WORK TO COMPLETE.
Restate word for word all of the lines below, with each image left out.

==================================================

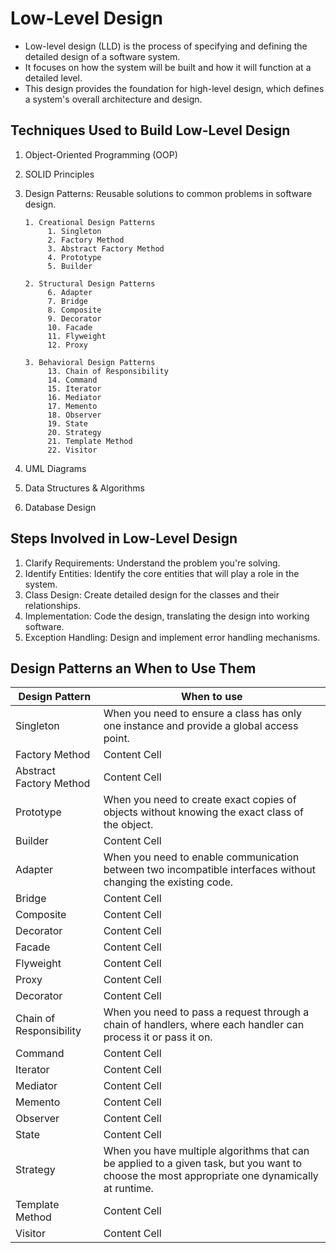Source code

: # Low-Level Design
   * Low-level design (LLD) is the process of specifying and defining the detailed design of a software system.
   *  It focuses on how the system will be built and how it will function at a detailed level.
   *  This design provides the foundation for high-level design, which defines a system's overall architecture and design.
## Techniques Used to Build Low-Level Design
   1. Object-Oriented Programming (OOP)
   2. SOLID Principles
   3. Design Patterns: Reusable solutions to common problems in software design.
      
          1. Creational Design Patterns
               1. Singleton
               2. Factory Method
               3. Abstract Factory Method
               4. Prototype
               5. Builder
      
          2. Structural Design Patterns
               6. Adapter
               7. Bridge
               8. Composite
               9. Decorator
               10. Facade
               11. Flyweight
               12. Proxy
      
          3. Behavioral Design Patterns
               13. Chain of Responsibility
               14. Command
               15. Iterator
               16. Mediator
               17. Memento
               18. Observer
               19. State
               20. Strategy
               21. Template Method
               22. Visitor
   4. UML Diagrams
   5. Data Structures & Algorithms
   6. Database Design
## Steps Involved in Low-Level Design
   1. Clarify Requirements: Understand the problem you're solving.
   2. Identify Entities: Identify the core entities that will play a role in the system.
   3. Class Design: Create detailed design for the classes and their relationships.
   4. Implementation: Code the design, translating the design into working software.
   5. Exception Handling: Design and implement error handling mechanisms.

## Design Patterns an When to Use Them
| Design Pattern           | When to use   |
| ------------------------ | ------------- |
| Singleton                | When you need to ensure a class has only one instance and provide a global access point.  |
| Factory Method           | Content Cell  |
| Abstract Factory Method  | Content Cell  |
| Prototype                | When you need to create exact copies of objects without knowing the exact class of the object.  |
| Builder                  | Content Cell  |
| Adapter                  | When you need to enable communication between two incompatible interfaces without changing the existing code.  |
| Bridge                   | Content Cell  |
| Composite                | Content Cell  |
| Decorator                | Content Cell  |
| Facade                   | Content Cell  |
| Flyweight                | Content Cell  |
| Proxy                    | Content Cell  |
| Decorator                | Content Cell  |
| Chain of Responsibility  | When you need to pass a request through a chain of handlers, where each handler can process it or pass it on.  |
| Command                  | Content Cell  |
| Iterator                 | Content Cell  |
| Mediator                 | Content Cell  |
| Memento                  | Content Cell  |
| Observer                 | Content Cell  |
| State                    | Content Cell  |
| Strategy                 | When you have multiple algorithms that can be applied to a given task, but you want to choose the most appropriate one dynamically at runtime. |
| Template Method          | Content Cell  |
| Visitor                  | Content Cell  |
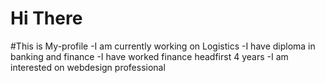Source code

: # Hi There
#This is My-profile
-I am currently working on Logistics
-I have diploma in banking and finance
-I have worked finance headfirst 4 years
-I am interested on webdesign professional
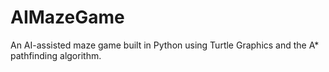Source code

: # AIMazeGame
An AI-assisted maze game built in Python using Turtle Graphics and the A* pathfinding algorithm.
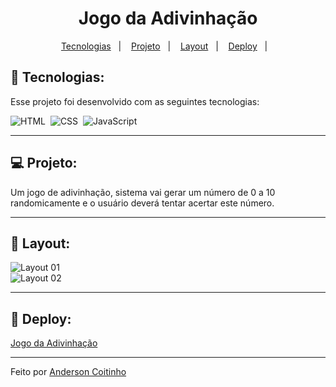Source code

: <h1 align="center">Jogo da Adivinhação</h1>

<p align="center">
  <a href="#-tecnologias">Tecnologias</a>&nbsp;&nbsp;&nbsp;|&nbsp;&nbsp;&nbsp;
  <a href="#-projeto">Projeto</a>&nbsp;&nbsp;&nbsp;|&nbsp;&nbsp;&nbsp;
  <a href="#-layout">Layout</a>&nbsp;&nbsp;&nbsp;|&nbsp;&nbsp;&nbsp;
  <a href="#-deploy">Deploy</a>&nbsp;&nbsp;&nbsp;|&nbsp;&nbsp;&nbsp;
</p>

## 🚀 Tecnologias:
Esse projeto foi desenvolvido com as seguintes tecnologias:

![HTML](https://img.shields.io/badge/-HTML-05122A?style=flat&logo=HTML5)&nbsp;
![CSS](https://img.shields.io/badge/-CSS-05122A?style=flat&logo=CSS3&logoColor=1572B6)&nbsp;
![JavaScript](https://img.shields.io/badge/-JavaScript-05122A?style=flat&logo=javascript)&nbsp;

<hr>

## 💻 Projeto:
Um jogo de adivinhação, sistema vai gerar um número de 0 a 10 randomicamente e o usuário deverá tentar acertar este número.

<hr>

## 🔖 Layout:
![Layout 01](https://user-images.githubusercontent.com/104800828/221917025-882ee14a-776f-4261-ba4e-eb6916a7b654.PNG)
<br>
![Layout 02](https://user-images.githubusercontent.com/104800828/221917035-a35801a1-868a-4d2c-85f0-333240bc25bf.PNG)

<hr>

## 🔖 Deploy:
<a href="https://jogo-adivinhacao-gamma.vercel.app/">Jogo da Adivinhação</a>
<hr>
Feito por <a href="https://www.linkedin.com/in/anderson-coitinho/">Anderson Coitinho</a>
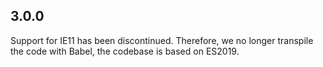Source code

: ## 3.0.0

Support for IE11 has been discontinued. Therefore, we no longer transpile the code with Babel, the codebase is based on ES2019.
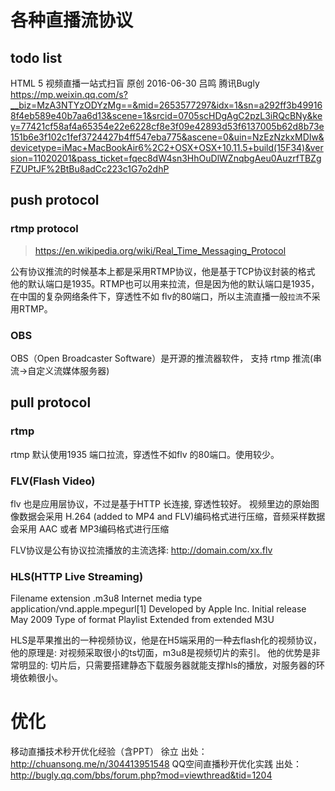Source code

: # 各种直播流协议
## todo list
HTML 5 视频直播一站式扫盲
原创 2016-06-30 吕鸣 腾讯Bugly
https://mp.weixin.qq.com/s?__biz=MzA3NTYzODYzMg==&mid=2653577297&idx=1&sn=a292ff3b499168f4eb589e40b7aa6d13&scene=1&srcid=0705scHDgAgC2pzL3iRQcBNy&key=77421cf58af4a65354e22e6228cf8e3f09e42893d53f6137005b62d8b73e151b6e3f102c1fef3724427b4ff547eba775&ascene=0&uin=NzEzNzkxMDIw&devicetype=iMac+MacBookAir6%2C2+OSX+OSX+10.11.5+build(15F34)&version=11020201&pass_ticket=fqec8dW4sn3HhOuDlWZnqbgAeu0AuzrfTBZgFZUPtJF%2BtBu8adCc223c1G7o2dhP

## push protocol
### rtmp protocol
> https://en.wikipedia.org/wiki/Real_Time_Messaging_Protocol

公有协议推流的时候基本上都是采用RTMP协议，他是基于TCP协议封装的格式
他的默认端口是1935。RTMP也可以用来拉流，但是因为他的默认端口是1935，在中国的复杂网络条件下，穿透性不如 flv的80端口，所以主流直播一般`拉流`不采用RTMP。

### OBS
OBS（Open Broadcaster Software）是开源的推流器软件， 支持 rtmp 推流(串流->自定义流媒体服务器)

## pull protocol
### rtmp
rtmp 默认使用1935 端口拉流，穿透性不如flv 的80端口。使用较少。

### FLV(Flash Video)
flv 也是应用层协议，不过是基于HTTP 长连接, 穿透性较好。
视频里边的原始图像数据会采用 H.264 (added to MP4 and FLV)编码格式进行压缩，音频采样数据会采用 AAC 或者 MP3编码格式进行压缩

FLV协议是公有协议拉流播放的主流选择: http://domain.com/xx.flv

### HLS(HTTP Live Streaming)

  Filename extension	.m3u8
  Internet media type	application/vnd.apple.mpegurl[1]
  Developed by	Apple Inc.
  Initial release	May 2009
  Type of format	Playlist
  Extended from	extended M3U

HLS是苹果推出的一种视频协议，他是在H5端采用的一种去flash化的视频协议，
他的原理是: 对视频采取很小的ts切面，m3u8是视频切片的索引。
他的优势是非常明显的: 切片后，只需要搭建静态下载服务器就能支撑hls的播放，对服务器的环境依赖很小。

# 优化
移动直播技术秒开优化经验（含PPT） 徐立
出处：http://chuansong.me/n/304413951548
QQ空间直播秒开优化实践
出处：http://bugly.qq.com/bbs/forum.php?mod=viewthread&tid=1204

==================================================

RESULT OF THIS EXERCISE.
Source code

: # Low-Level Design
   * Low-level design (LLD) is the process of specifying and defining the detailed design of a software system.
   *  It focuses on how the system will be built and how it will function at a detailed level.
   *  This design provides the foundation for high-level design, which defines a system's overall architecture and design.
## Techniques Used to Build Low-Level Design
   1. Object-Oriented Programming (OOP)
   2. SOLID Principles
   3. Design Patterns: Reusable solutions to common problems in software design.
      
          1. Creational Design Patterns
               1. Singleton
               2. Factory Method
               3. Abstract Factory Method
               4. Prototype
               5. Builder
      
          2. Structural Design Patterns
               6. Adapter
               7. Bridge
               8. Composite
               9. Decorator
               10. Facade
               11. Flyweight
               12. Proxy
      
          3. Behavioral Design Patterns
               13. Chain of Responsibility
               14. Command
               15. Iterator
               16. Mediator
               17. Memento
               18. Observer
               19. State
               20. Strategy
               21. Template Method
               22. Visitor
   4. UML Diagrams
   5. Data Structures & Algorithms
   6. Database Design
## Steps Involved in Low-Level Design
   1. Clarify Requirements: Understand the problem you're solving.
   2. Identify Entities: Identify the core entities that will play a role in the system.
   3. Class Design: Create detailed design for the classes and their relationships.
   4. Implementation: Code the design, translating the design into working software.
   5. Exception Handling: Design and implement error handling mechanisms.

## Design Patterns an When to Use Them
| Design Pattern           | When to use   |
| ------------------------ | ------------- |
| Singleton                | When you need to ensure a class has only one instance and provide a global access point.  |
| Factory Method           | Content Cell  |
| Abstract Factory Method  | Content Cell  |
| Prototype                | When you need to create exact copies of objects without knowing the exact class of the object.  |
| Builder                  | Content Cell  |
| Adapter                  | When you need to enable communication between two incompatible interfaces without changing the existing code.  |
| Bridge                   | Content Cell  |
| Composite                | Content Cell  |
| Decorator                | Content Cell  |
| Facade                   | Content Cell  |
| Flyweight                | Content Cell  |
| Proxy                    | Content Cell  |
| Decorator                | Content Cell  |
| Chain of Responsibility  | When you need to pass a request through a chain of handlers, where each handler can process it or pass it on.  |
| Command                  | Content Cell  |
| Iterator                 | Content Cell  |
| Mediator                 | Content Cell  |
| Memento                  | Content Cell  |
| Observer                 | Content Cell  |
| State                    | Content Cell  |
| Strategy                 | When you have multiple algorithms that can be applied to a given task, but you want to choose the most appropriate one dynamically at runtime. |
| Template Method          | Content Cell  |
| Visitor                  | Content Cell  |
Source code

: # Hi There
#This is My-profile
-I am currently working on Logistics
-I have diploma in banking and finance
-I have worked finance headfirst 4 years
-I am interested on webdesign professional
Source code

: # AIMazeGame
An AI-assisted maze game built in Python using Turtle Graphics and the A* pathfinding algorithm.
Source code

: <h1 align="center">Jogo da Adivinhação</h1>

<p align="center">
  <a href="#-tecnologias">Tecnologias</a>&nbsp;&nbsp;&nbsp;|&nbsp;&nbsp;&nbsp;
  <a href="#-projeto">Projeto</a>&nbsp;&nbsp;&nbsp;|&nbsp;&nbsp;&nbsp;
  <a href="#-layout">Layout</a>&nbsp;&nbsp;&nbsp;|&nbsp;&nbsp;&nbsp;
  <a href="#-deploy">Deploy</a>&nbsp;&nbsp;&nbsp;|&nbsp;&nbsp;&nbsp;
</p>

## 🚀 Tecnologias:
Esse projeto foi desenvolvido com as seguintes tecnologias:

![HTML](https://img.shields.io/badge/-HTML-05122A?style=flat&logo=HTML5)&nbsp;
![CSS](https://img.shields.io/badge/-CSS-05122A?style=flat&logo=CSS3&logoColor=1572B6)&nbsp;
![JavaScript](https://img.shields.io/badge/-JavaScript-05122A?style=flat&logo=javascript)&nbsp;

<hr>

## 💻 Projeto:
Um jogo de adivinhação, sistema vai gerar um número de 0 a 10 randomicamente e o usuário deverá tentar acertar este número.

<hr>

## 🔖 Layout:
![Layout 01](https://user-images.githubusercontent.com/104800828/221917025-882ee14a-776f-4261-ba4e-eb6916a7b654.PNG)
<br>
![Layout 02](https://user-images.githubusercontent.com/104800828/221917035-a35801a1-868a-4d2c-85f0-333240bc25bf.PNG)

<hr>

## 🔖 Deploy:
<a href="https://jogo-adivinhacao-gamma.vercel.app/">Jogo da Adivinhação</a>
<hr>
Feito por <a href="https://www.linkedin.com/in/anderson-coitinho/">Anderson Coitinho</a>
Source code

: ## 3.0.0

Support for IE11 has been discontinued. Therefore, we no longer transpile the code with Babel, the codebase is based on ES2019.
Source code

: # 各种直播流协议
## todo list
HTML 5 视频直播一站式扫盲
原创 2016-06-30 吕鸣 腾讯Bugly
https://mp.weixin.qq.com/s?__biz=MzA3NTYzODYzMg==&mid=2653577297&idx=1&sn=a292ff3b499168f4eb589e40b7aa6d13&scene=1&srcid=0705scHDgAgC2pzL3iRQcBNy&key=77421cf58af4a65354e22e6228cf8e3f09e42893d53f6137005b62d8b73e151b6e3f102c1fef3724427b4ff547eba775&ascene=0&uin=NzEzNzkxMDIw&devicetype=iMac+MacBookAir6%2C2+OSX+OSX+10.11.5+build(15F34)&version=11020201&pass_ticket=fqec8dW4sn3HhOuDlWZnqbgAeu0AuzrfTBZgFZUPtJF%2BtBu8adCc223c1G7o2dhP

## push protocol
### rtmp protocol
> https://en.wikipedia.org/wiki/Real_Time_Messaging_Protocol

公有协议推流的时候基本上都是采用RTMP协议，他是基于TCP协议封装的格式
他的默认端口是1935。RTMP也可以用来拉流，但是因为他的默认端口是1935，在中国的复杂网络条件下，穿透性不如 flv的80端口，所以主流直播一般`拉流`不采用RTMP。

### OBS
OBS（Open Broadcaster Software）是开源的推流器软件， 支持 rtmp 推流(串流->自定义流媒体服务器)

## pull protocol
### rtmp
rtmp 默认使用1935 端口拉流，穿透性不如flv 的80端口。使用较少。

### FLV(Flash Video)
flv 也是应用层协议，不过是基于HTTP 长连接, 穿透性较好。
视频里边的原始图像数据会采用 H.264 (added to MP4 and FLV)编码格式进行压缩，音频采样数据会采用 AAC 或者 MP3编码格式进行压缩

FLV协议是公有协议拉流播放的主流选择: http://domain.com/xx.flv

### HLS(HTTP Live Streaming)

  Filename extension	.m3u8
  Internet media type	application/vnd.apple.mpegurl[1]
  Developed by	Apple Inc.
  Initial release	May 2009
  Type of format	Playlist
  Extended from	extended M3U

HLS是苹果推出的一种视频协议，他是在H5端采用的一种去flash化的视频协议，
他的原理是: 对视频采取很小的ts切面，m3u8是视频切片的索引。
他的优势是非常明显的: 切片后，只需要搭建静态下载服务器就能支撑hls的播放，对服务器的环境依赖很小。

# 优化
移动直播技术秒开优化经验（含PPT） 徐立
出处：http://chuansong.me/n/304413951548
QQ空间直播秒开优化实践
出处：http://bugly.qq.com/bbs/forum.php?mod=viewthread&tid=1204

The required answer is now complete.